About this exercise: Where a line below holds the string "pile", that line goes into the answer.

Working data:
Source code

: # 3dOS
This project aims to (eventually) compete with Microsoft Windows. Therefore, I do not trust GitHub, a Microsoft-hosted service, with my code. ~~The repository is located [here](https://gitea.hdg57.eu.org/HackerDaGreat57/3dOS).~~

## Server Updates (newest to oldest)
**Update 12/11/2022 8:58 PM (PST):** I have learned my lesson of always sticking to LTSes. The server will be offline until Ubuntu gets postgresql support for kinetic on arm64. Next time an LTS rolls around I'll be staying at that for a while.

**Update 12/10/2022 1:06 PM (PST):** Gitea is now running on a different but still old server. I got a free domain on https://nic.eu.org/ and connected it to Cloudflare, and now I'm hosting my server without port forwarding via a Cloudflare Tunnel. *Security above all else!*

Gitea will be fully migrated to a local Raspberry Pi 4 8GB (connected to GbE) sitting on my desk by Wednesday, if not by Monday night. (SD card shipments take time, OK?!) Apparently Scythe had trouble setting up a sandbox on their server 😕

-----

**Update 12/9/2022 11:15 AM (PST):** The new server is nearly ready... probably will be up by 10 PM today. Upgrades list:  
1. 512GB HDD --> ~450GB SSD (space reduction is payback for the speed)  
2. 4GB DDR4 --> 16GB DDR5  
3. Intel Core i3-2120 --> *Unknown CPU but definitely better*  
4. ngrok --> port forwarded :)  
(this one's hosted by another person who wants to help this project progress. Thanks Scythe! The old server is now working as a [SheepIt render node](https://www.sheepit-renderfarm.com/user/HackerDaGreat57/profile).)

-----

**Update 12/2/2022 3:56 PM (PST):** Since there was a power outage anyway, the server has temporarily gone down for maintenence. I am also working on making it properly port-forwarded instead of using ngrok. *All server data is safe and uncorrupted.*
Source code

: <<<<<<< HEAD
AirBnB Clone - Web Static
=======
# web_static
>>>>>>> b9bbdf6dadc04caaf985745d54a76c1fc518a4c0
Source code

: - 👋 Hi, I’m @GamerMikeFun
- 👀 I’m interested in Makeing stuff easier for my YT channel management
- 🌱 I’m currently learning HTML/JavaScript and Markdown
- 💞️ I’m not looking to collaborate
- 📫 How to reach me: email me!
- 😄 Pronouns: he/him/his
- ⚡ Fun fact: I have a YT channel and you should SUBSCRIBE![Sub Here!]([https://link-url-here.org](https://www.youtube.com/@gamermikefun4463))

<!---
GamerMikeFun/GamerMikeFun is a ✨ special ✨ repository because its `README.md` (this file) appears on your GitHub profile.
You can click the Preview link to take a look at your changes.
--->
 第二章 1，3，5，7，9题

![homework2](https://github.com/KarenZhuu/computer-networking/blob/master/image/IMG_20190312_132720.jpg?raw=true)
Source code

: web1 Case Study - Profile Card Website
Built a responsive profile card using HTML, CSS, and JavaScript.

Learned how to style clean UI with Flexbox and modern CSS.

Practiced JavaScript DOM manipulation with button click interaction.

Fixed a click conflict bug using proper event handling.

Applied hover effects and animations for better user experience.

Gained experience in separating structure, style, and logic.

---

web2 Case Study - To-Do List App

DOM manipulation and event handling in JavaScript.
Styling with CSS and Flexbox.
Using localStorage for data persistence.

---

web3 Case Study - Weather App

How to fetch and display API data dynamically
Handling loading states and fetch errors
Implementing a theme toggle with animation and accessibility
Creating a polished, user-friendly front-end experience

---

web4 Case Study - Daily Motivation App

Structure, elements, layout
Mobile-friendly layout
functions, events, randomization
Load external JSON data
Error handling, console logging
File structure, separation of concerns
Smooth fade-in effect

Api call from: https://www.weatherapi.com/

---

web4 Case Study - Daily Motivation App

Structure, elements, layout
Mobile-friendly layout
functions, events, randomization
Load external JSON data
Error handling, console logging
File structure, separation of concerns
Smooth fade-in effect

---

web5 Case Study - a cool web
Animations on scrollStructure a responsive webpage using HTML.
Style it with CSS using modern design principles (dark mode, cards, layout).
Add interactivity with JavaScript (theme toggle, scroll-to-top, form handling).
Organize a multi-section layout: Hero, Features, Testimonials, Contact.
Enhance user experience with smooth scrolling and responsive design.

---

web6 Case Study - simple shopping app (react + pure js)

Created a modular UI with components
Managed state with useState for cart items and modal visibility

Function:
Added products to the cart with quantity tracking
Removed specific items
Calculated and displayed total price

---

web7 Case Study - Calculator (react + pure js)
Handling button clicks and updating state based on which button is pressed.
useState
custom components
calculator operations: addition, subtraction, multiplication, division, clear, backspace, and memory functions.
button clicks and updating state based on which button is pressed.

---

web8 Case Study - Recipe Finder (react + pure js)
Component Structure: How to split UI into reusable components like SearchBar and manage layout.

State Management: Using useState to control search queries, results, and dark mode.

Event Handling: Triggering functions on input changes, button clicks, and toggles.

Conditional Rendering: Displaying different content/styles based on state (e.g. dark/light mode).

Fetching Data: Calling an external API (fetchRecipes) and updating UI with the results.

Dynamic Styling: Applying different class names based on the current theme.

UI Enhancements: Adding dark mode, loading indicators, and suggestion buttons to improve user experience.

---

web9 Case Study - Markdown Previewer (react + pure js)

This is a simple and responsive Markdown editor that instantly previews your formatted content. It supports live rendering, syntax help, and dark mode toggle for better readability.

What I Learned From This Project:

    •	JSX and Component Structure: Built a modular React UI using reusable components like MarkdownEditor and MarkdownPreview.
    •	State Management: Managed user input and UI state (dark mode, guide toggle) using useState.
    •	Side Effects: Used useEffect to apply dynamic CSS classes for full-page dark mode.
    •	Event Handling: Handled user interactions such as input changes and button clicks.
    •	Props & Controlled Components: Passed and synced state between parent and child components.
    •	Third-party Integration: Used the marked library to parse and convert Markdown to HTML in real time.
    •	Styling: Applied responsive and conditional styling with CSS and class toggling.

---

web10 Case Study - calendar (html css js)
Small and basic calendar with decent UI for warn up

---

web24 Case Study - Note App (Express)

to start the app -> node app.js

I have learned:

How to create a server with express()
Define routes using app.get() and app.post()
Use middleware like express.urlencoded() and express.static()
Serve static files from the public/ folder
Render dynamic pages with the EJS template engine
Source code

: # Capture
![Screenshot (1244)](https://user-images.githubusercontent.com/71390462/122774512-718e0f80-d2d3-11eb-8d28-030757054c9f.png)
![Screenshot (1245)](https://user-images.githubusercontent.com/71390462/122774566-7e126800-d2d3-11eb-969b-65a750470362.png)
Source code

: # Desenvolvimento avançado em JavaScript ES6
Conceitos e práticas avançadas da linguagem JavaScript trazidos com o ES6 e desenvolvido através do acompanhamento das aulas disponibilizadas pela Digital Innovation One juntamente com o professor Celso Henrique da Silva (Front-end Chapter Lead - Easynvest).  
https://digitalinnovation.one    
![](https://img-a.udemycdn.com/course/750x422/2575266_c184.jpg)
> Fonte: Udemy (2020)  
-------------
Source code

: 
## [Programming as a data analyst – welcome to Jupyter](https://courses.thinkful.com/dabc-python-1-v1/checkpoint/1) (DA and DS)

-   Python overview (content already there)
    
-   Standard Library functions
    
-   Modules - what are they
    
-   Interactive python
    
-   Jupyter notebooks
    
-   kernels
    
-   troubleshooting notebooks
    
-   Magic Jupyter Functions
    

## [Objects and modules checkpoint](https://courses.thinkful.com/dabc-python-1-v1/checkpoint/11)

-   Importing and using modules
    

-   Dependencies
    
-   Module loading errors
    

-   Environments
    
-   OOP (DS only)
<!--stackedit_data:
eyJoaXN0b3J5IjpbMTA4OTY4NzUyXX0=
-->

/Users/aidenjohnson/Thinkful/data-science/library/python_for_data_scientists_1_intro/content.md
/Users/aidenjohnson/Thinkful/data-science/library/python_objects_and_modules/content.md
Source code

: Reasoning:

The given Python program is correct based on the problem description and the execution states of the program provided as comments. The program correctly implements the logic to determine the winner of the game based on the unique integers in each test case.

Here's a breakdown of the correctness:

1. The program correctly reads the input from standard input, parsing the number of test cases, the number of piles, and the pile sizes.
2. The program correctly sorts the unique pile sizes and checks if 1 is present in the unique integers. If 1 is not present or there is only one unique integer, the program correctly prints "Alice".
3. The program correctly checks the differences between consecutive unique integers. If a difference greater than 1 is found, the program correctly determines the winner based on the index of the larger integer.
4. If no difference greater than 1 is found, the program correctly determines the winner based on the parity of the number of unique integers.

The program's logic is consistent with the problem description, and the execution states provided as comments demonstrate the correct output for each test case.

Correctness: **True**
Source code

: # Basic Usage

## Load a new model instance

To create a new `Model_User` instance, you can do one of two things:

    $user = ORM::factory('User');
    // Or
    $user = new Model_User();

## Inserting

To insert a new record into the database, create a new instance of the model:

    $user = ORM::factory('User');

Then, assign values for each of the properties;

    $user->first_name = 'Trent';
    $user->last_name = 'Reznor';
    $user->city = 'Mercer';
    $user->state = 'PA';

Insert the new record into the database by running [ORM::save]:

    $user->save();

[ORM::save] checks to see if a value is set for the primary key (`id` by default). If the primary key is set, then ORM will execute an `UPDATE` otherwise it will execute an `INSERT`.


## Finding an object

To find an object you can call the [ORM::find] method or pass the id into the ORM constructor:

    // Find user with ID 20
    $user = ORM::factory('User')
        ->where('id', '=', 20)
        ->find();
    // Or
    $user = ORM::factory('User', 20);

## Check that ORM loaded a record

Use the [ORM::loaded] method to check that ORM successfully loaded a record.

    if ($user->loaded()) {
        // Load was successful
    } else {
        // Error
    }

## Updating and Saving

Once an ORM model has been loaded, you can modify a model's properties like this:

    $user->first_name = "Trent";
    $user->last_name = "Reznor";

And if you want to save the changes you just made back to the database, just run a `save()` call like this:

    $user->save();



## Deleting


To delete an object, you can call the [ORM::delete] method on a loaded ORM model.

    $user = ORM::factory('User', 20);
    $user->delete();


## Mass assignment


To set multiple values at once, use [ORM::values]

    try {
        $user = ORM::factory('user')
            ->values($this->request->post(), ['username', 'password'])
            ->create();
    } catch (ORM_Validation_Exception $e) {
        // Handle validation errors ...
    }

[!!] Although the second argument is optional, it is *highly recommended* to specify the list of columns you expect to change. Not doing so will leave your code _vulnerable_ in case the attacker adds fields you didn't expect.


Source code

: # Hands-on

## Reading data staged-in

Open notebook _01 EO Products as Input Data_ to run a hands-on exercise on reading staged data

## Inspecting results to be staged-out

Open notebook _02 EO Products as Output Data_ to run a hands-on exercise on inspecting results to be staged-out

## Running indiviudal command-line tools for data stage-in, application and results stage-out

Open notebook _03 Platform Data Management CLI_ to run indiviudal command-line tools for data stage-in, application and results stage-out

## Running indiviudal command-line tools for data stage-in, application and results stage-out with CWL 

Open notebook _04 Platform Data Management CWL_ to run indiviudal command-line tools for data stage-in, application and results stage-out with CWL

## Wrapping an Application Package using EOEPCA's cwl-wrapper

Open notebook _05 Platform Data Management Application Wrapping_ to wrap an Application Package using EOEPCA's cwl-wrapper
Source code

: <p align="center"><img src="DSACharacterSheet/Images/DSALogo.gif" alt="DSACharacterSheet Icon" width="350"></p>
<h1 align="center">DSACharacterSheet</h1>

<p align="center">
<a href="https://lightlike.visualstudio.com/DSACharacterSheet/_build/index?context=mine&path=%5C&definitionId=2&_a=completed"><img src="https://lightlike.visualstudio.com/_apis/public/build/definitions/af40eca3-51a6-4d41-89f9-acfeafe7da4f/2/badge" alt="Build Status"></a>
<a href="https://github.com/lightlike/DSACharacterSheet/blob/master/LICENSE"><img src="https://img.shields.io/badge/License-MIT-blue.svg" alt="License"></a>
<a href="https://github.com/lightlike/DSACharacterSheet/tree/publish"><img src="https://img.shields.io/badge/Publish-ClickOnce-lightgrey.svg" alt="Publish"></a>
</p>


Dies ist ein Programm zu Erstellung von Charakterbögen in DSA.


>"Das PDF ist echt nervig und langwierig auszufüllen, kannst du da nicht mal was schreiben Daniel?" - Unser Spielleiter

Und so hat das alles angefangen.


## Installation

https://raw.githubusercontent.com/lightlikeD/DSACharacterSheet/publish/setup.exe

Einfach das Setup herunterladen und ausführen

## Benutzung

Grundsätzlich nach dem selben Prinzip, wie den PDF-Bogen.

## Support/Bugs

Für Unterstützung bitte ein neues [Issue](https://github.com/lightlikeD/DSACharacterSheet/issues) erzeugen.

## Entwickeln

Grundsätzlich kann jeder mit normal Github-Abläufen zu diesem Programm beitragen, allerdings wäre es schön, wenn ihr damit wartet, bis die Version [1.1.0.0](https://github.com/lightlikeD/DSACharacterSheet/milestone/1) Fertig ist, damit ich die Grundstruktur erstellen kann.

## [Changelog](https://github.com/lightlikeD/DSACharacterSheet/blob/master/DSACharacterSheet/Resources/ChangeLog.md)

Response to this task:
1. The program correctly reads the input from standard input, parsing the number of test cases, the number of piles, and the pile sizes.
2. The program correctly sorts the unique pile sizes and checks if 1 is present in the unique integers. If 1 is not present or there is only one unique integer, the program correctly prints "Alice".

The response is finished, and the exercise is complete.